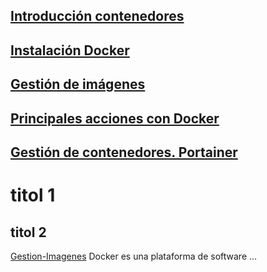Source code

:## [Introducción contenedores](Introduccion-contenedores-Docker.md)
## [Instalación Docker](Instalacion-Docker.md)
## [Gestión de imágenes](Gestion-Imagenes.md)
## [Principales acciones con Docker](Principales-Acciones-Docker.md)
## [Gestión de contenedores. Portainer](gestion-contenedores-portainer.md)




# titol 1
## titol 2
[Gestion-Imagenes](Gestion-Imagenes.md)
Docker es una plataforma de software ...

---

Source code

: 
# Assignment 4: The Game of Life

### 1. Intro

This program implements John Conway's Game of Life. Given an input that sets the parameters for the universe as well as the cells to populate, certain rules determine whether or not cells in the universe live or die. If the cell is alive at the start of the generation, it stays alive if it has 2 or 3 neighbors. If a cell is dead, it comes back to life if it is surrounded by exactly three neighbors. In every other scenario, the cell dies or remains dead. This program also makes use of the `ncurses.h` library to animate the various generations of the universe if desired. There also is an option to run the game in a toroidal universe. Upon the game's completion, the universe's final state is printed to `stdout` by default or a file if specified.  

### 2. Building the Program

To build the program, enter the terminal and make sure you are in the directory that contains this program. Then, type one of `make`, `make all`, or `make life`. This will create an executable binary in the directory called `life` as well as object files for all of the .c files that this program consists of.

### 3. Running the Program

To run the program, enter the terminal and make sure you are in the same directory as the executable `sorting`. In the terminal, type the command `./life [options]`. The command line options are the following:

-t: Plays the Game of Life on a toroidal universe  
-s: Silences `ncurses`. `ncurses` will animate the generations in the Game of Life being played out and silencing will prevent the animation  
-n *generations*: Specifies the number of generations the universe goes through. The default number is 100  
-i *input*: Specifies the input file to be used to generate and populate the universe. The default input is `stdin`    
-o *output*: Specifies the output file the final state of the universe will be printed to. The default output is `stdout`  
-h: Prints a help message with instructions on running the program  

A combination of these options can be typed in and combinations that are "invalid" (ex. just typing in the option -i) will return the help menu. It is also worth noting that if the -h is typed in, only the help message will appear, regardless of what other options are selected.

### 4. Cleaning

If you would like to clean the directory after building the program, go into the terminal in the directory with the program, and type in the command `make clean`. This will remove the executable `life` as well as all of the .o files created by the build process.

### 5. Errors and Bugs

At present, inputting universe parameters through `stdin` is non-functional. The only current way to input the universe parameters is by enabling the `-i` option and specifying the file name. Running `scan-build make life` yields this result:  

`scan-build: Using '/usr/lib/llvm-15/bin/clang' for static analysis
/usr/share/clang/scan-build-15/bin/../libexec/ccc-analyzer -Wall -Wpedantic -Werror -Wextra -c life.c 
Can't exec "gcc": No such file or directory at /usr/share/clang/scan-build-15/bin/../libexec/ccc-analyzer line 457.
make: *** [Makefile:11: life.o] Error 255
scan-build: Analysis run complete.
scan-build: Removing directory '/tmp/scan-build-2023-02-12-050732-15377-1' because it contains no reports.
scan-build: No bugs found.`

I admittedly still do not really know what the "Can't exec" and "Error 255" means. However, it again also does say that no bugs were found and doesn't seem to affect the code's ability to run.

■ About this task ■
Restate word for word only the lines above from the line containing "## [Gestión de imágenes](Gestion-Imagenes.md)" to the line containing "Docker es una plataforma de software ...", both of them included.

■ Output of the exercise ■
## [Gestión de imágenes](Gestion-Imagenes.md)
## [Principales acciones con Docker](Principales-Acciones-Docker.md)
## [Gestión de contenedores. Portainer](gestion-contenedores-portainer.md)




# titol 1
## titol 2
[Gestion-Imagenes](Gestion-Imagenes.md)
Docker es una plataforma de software ...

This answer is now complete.